Rebecca Graf is a seasoned writer with nearly a decade of experience. She holds degrees in accounting, history, and creative writing.
The last few elections cause quite a few of us to think that the country is falling apart. Our elections should be smooth, but the fact is that they don't always. The elections of the 21st Century aren't much different than they have been in the past. An example is the election of 1888 which might come as a surprise to you.
Grover Cleveland had won the 1884 election with talk of fraud at the polls. Talk of such today is nothing new and shouldn't be all that shocking. It has happened before. With the hints of scandal over his presidency, the Republican party put up the grandson of another president, Benjamin Harrison.
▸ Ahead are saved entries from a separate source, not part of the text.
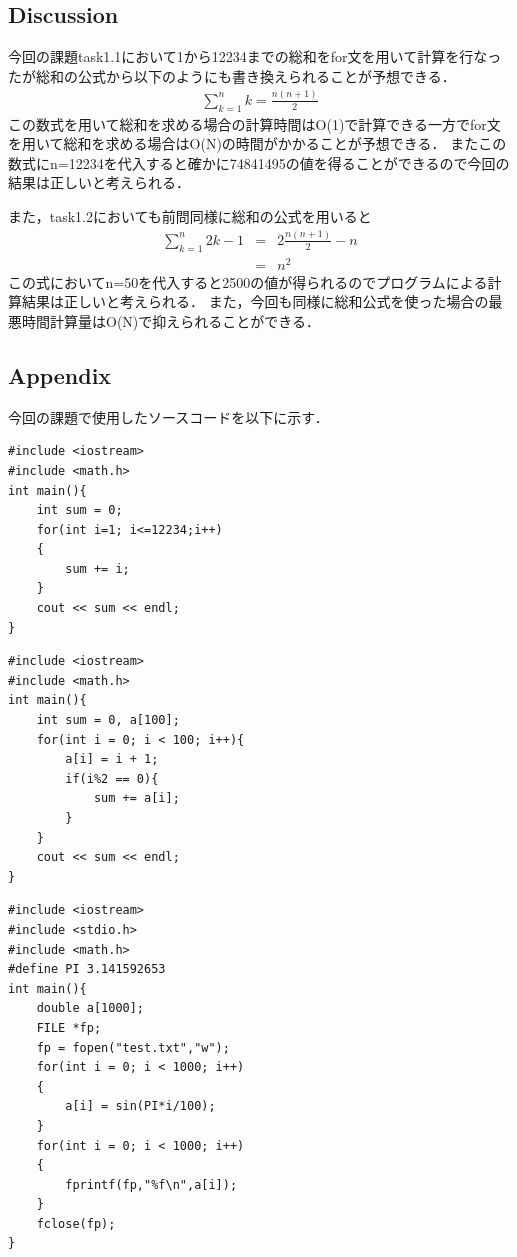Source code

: \documentclass[11pt, a4paper,twocolumn]{jarticle}
\begin{document}
\subsection{Discussion}
今回の課題task1.1において1から12234までの総和をfor文を用いて計算を行なったが総和の公式から以下のようにも書き換えられることが予想できる．
\begin{eqnarray}
    \sum_{k=1}^{n} k = \frac{n(n+1)}{2} \nonumber
\end{eqnarray}
この数式を用いて総和を求める場合の計算時間はO(1)で計算できる一方でfor文を用いて総和を求める場合はO(N)の時間がかかることが予想できる．
またこの数式にn=12234を代入すると確かに74841495の値を得ることができるので今回の結果は正しいと考えられる．

また，task1.2においても前問同様に総和の公式を用いると
\begin{eqnarray}
    \sum_{k=1}^{n} 2k-1 & = & 2\frac{n(n+1)}{2} - n \nonumber \\
                        & = & n^2
\end{eqnarray}
この式においてn=50を代入すると2500の値が得られるのでプログラムによる計算結果は正しいと考えられる．
また，今回も同様に総和公式を使った場合の最悪時間計算量はO(N)で抑えられることができる．

\subsection{Appendix}
今回の課題で使用したソースコードを以下に示す．

\begin{lstlisting}[caption=task1.1,label=task1.1]
#include <iostream>
#include <math.h>
int main(){
    int sum = 0;
    for(int i=1; i<=12234;i++)
    {
        sum += i;
    }
    cout << sum << endl;
}
\end{lstlisting}

\begin{lstlisting}[caption=task1.2,label=task1.2]
#include <iostream>
#include <math.h>
int main(){
    int sum = 0, a[100];
    for(int i = 0; i < 100; i++){
        a[i] = i + 1;
        if(i%2 == 0){
            sum += a[i];
        }
    }
    cout << sum << endl;
}
\end{lstlisting}
\newpage
\begin{lstlisting}[caption=task1.3,label=task1.3]
#include <iostream>
#include <stdio.h>
#include <math.h>
#define PI 3.141592653
int main(){
    double a[1000];
    FILE *fp;
    fp = fopen("test.txt","w");
    for(int i = 0; i < 1000; i++)
    {
        a[i] = sin(PI*i/100);
    }
    for(int i = 0; i < 1000; i++)
    {
        fprintf(fp,"%f\n",a[i]);
    }
    fclose(fp);
}
\end{lstlisting}

\newpage
\end{document}
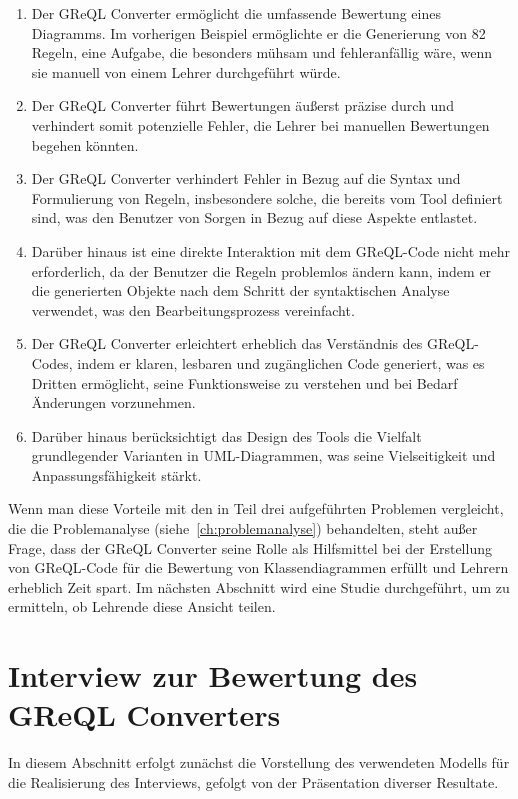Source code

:\begin{enumerate}
    \item Der GReQL Converter ermöglicht die umfassende Bewertung eines Diagramms. Im vorherigen Beispiel ermöglichte er
die Generierung von 82 Regeln, eine Aufgabe, die besonders mühsam und fehleranfällig wäre, wenn sie manuell von einem
Lehrer durchgeführt würde.
    \item Der GReQL Converter führt Bewertungen äußerst präzise durch und verhindert somit potenzielle Fehler, die
Lehrer bei manuellen Bewertungen begehen könnten.
    \item Der GReQL Converter verhindert Fehler in Bezug auf die Syntax und Formulierung von Regeln, insbesondere
solche, die bereits vom Tool definiert sind, was den Benutzer von Sorgen in Bezug auf diese Aspekte entlastet.
    \item Darüber hinaus ist eine direkte Interaktion mit dem GReQL-Code nicht mehr erforderlich, da der Benutzer die
Regeln problemlos ändern kann, indem er die generierten Objekte nach dem Schritt der syntaktischen Analyse verwendet,
was den Bearbeitungsprozess vereinfacht.
    \item Der GReQL Converter erleichtert erheblich das Verständnis des GReQL-Codes, indem er klaren, lesbaren und
zugänglichen Code generiert, was es Dritten ermöglicht, seine Funktionsweise zu verstehen und bei Bedarf Änderungen
vorzunehmen.
    \item Darüber hinaus berücksichtigt das Design des Tools die Vielfalt grundlegender Varianten in UML-Diagrammen,
was seine Vielseitigkeit und Anpassungsfähigkeit stärkt.
\end{enumerate}

Wenn man diese Vorteile mit den in Teil drei aufgeführten Problemen vergleicht, die die
Problemanalyse (siehe~\ref{ch:problemanalyse}) behandelten, steht außer Frage, dass der GReQL Converter seine Rolle als
Hilfsmittel bei der Erstellung von GReQL-Code für die Bewertung von Klassendiagrammen erfüllt und Lehrern erheblich
Zeit spart. Im nächsten Abschnitt wird eine Studie durchgeführt, um zu ermitteln, ob Lehrende diese Ansicht teilen.

\section{Interview zur Bewertung des GReQL Converters}

In diesem Abschnitt erfolgt zunächst die Vorstellung des verwendeten Modells für die Realisierung des Interviews,
gefolgt von der Präsentation diverser Resultate.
The election was heated with lots of dirt thrown. The two candidates didn't do much in the way of campaigns, but the parties did more than their share. Cleveland's illegitimate child haunted his political career as it was in a day where such relations were not spoken of especially in mixed circles. The rumors were that New York helped to push Cleveland's 1884 win as "New York City was controlled by the political machine of Tammany Hall, notorious for stuffing ballot boxes and altering election returns. One division of the city's sixth ward, for example, with a population of 850, once produced 934 votes." (Senate.gov)
Harrison was a one term senator who did not win his re-election bid, but he was popular enough on the Republican side that he got the nod to run against the incumbent. Past sins and possible ones based on platforms was thrown out to the public and eaten up.
Harrison won 49.5% of the popular vote and 58% of the electoral college.
"The election outcome gave President Cleveland approximately 90,000 popular votes more than Harrison, but Harrison carried the electoral college 233 to 168. Harrison's victory was based upon two swing states: New York and Indiana"(Miller Center).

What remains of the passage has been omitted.